I ended up beating the game in ~25 hours and while it was a great experience, there were enough things that didn’t click that I wouldn’t put it on my GotY list.
TurinTur
3453
When was that? Because i don’t remember it in my game…
Pogo
3454
Yeah I agree with that too… they really seem to be pushing the player away from making violent decisions. Deus Ex wasn’t just about stealth, it was the freedom to make the choice and you got rewarded either way (though the first game still kind of rewarded exploration more than front-door-firefights). This game pushes a bit more in the stealth direction and it sort of sucks that I’m not rewarded for good gunplay. I should get 500 xp just for killing everyone in the police station, dammit.
Do you have to be completely wrong about every game you comment on? If you’ve played both ways, you would readily see how much more rewarding it is (in terms of XP, not necessarily cash) to stealthily bypass enemies or to use silent takedowns without triggering alarms. It’s also extremely rewarding to be able to hack keypads. Right now I can only hack level 2 and have little upgrades in it except for a point in Fortify, and the game quickly gets up to level 3+ keypads even in Detroit.

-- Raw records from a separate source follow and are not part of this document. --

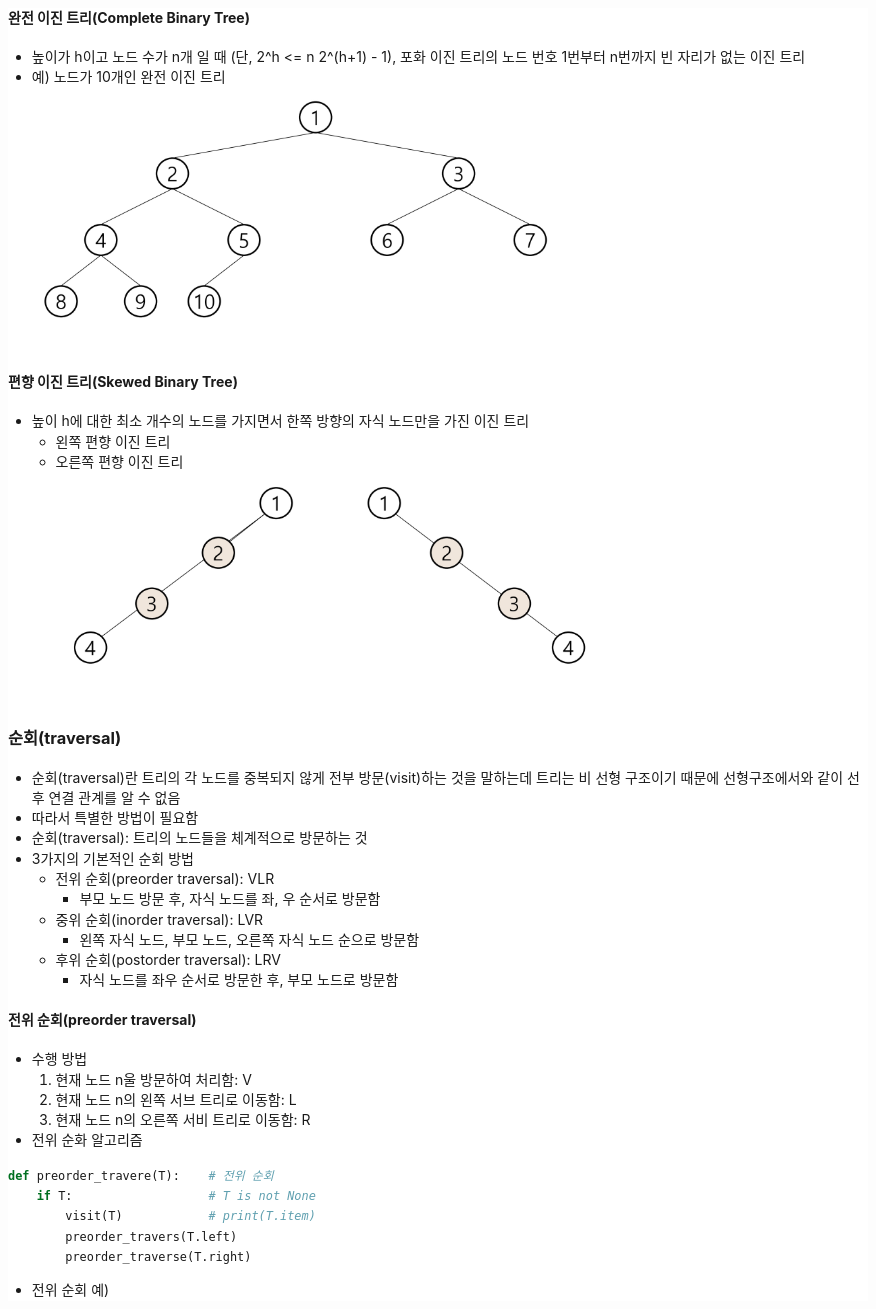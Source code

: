 #### 완전 이진 트리(Complete Binary Tree)
- 높이가 h이고 노드 수가 n개 일 때 (단, 2^h <= n 2^(h+1) - 1), 포화 이진 트리의 노드 번호 1번부터 n번까지 빈 자리가 없는 이진 트리
- 예) 노드가 10개인 완전 이진 트리      
![Tree07](./asset/Tree07.PNG)

#### 편향 이진 트리(Skewed Binary Tree)
- 높이 h에 대한 최소 개수의 노드를 가지면서 한쪽 방향의 자식 노드만을 가진 이진 트리
    - 왼쪽 편향 이진 트리
    - 오른쪽 편향 이진 트리     
![Tree08](./asset/Tree08.PNG)

### 순회(traversal)
- 순회(traversal)란 트리의 각 노드를 중복되지 않게 전부 방문(visit)하는 것을 말하는데 트리는 비 선형 구조이기 때문에 선형구조에서와 같이 선후 연결 관계를 알 수 없음
- 따라서 특별한 방법이 필요함
- 순회(traversal): 트리의 노드들을 체계적으로 방문하는 것
- 3가지의 기본적인 순회 방법
    - 전위 순회(preorder traversal): VLR
        - 부모 노드 방문 후, 자식 노드를 좌, 우 순서로 방문함
    - 중위 순회(inorder traversal): LVR
        - 왼쪽 자식 노드, 부모 노드, 오른쪽 자식 노드 순으로 방문함
    - 후위 순회(postorder traversal): LRV
        - 자식 노드를 좌우 순서로 방문한 후, 부모 노드로 방문함

#### 전위 순회(preorder traversal)
- 수행 방법
    1. 현재 노드 n울 방문하여 처리함: V
    2. 현재 노드 n의 왼쪽 서브 트리로 이동함: L
    3. 현재 노드 n의 오른쪽 서비 트리로 이동함: R
- 전위 순화 알고리즘
```python
def preorder_travere(T):    # 전위 순회
    if T:                   # T is not None
        visit(T)            # print(T.item)
        preorder_travers(T.left)
        preorder_traverse(T.right)
```
- 전위 순회 예)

Thankfully, the game doesn’t tend to put too many critical things in high security places that aren’t level 5… and I bought up all the AUDs from the gun runner.
LockerK
3455
Looking through the Steam achievements:
50 Hacks
50 Takedowns
100 Knockouts
No Alarms
No Kills
I’ll grant that takedowns can be lethal or non-lethal, but the only achievement for someone going through as a killing machine is to fully upgrade a gun, which a stealthy explorer will probably end up doing anyway. Throw us a bone with an achievement for 50 headshots, 25 walls destroyed, or something along those lines to reward a more violent playthrough.
Edit: and as Pogo pointed out, the in-game rewards for being stealthy are much greater: 750 bonus xp from Ghost + Smooth Operator for not being noticed on each mission.
And quicker than a lethal player, because there’s only, like, four upgrades you can apply to the dart gun and then you’re completely finished. You can actually get it all the way up to spec as early as FEMA.
Everything about the game pretty much screams that you’re supposed to be playing more Metal Gear than Doom, including the designers, and that includes the achievements.
Raife
3457
The measly 10xp (+10xp for a headshot) is pretty much all the evidence you need that the game is weighted against killing. I think you even get less xp for a takedown kill than you do for a KO takedown.
Tony_M
3458
Mock Achievements all you like, I agree they are stupid. But leave us OCD gamers out of this. We’re not hurting anyone, we’re just checking under every box in this dead end alley to make sure we didn’t miss a random Pocket Secretary.
Tony
In the real world, this is crazy behavior. But in the real world, janitors don’t keep boxes of sniper rifle ammunition in their lockers.